(Stored data)
↓
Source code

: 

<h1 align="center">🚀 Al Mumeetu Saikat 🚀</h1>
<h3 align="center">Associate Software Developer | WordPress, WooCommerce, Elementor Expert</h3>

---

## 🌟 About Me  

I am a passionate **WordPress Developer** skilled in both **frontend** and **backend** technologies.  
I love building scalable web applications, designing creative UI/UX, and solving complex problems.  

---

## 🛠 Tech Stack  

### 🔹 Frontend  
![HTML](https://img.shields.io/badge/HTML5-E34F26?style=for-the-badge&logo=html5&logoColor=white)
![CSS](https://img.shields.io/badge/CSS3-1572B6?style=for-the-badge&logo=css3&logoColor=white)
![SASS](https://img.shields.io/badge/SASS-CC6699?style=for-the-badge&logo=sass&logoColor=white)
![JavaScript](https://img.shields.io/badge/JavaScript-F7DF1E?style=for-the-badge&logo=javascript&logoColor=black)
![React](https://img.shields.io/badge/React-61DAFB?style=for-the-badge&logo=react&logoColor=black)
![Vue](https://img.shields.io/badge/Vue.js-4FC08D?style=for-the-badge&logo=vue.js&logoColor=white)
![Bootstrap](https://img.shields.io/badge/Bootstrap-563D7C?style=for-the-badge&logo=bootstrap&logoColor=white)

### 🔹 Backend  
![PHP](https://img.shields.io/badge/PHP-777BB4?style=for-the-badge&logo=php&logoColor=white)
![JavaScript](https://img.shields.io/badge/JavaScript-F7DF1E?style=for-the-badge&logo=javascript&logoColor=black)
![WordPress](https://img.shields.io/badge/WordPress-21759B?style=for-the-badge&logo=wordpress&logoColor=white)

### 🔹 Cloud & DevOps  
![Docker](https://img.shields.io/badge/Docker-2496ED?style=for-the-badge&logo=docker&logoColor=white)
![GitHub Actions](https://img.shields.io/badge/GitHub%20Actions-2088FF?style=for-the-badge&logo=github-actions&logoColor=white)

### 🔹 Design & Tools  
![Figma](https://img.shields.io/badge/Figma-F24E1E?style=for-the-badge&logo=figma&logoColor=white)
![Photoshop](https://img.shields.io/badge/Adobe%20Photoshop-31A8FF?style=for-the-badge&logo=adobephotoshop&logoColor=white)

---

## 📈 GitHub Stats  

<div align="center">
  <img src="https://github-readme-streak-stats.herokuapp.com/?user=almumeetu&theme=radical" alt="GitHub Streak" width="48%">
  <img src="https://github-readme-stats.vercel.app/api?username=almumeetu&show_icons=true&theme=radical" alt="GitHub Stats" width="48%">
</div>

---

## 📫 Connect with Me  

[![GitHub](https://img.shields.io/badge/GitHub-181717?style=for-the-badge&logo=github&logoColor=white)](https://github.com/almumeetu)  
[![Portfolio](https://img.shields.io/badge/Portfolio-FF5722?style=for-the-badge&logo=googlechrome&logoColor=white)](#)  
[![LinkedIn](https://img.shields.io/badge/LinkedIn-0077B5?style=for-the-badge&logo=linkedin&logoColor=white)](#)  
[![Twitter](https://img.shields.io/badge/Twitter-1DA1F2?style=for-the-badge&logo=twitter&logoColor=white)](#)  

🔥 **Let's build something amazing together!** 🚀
↑
_What to work on_
In the entries, find every line holding "center" and copy it.

_Result of this exercise_
<h1 align="center">🚀 Al Mumeetu Saikat 🚀</h1>
<h3 align="center">Associate Software Developer | WordPress, WooCommerce, Elementor Expert</h3>
<div align="center">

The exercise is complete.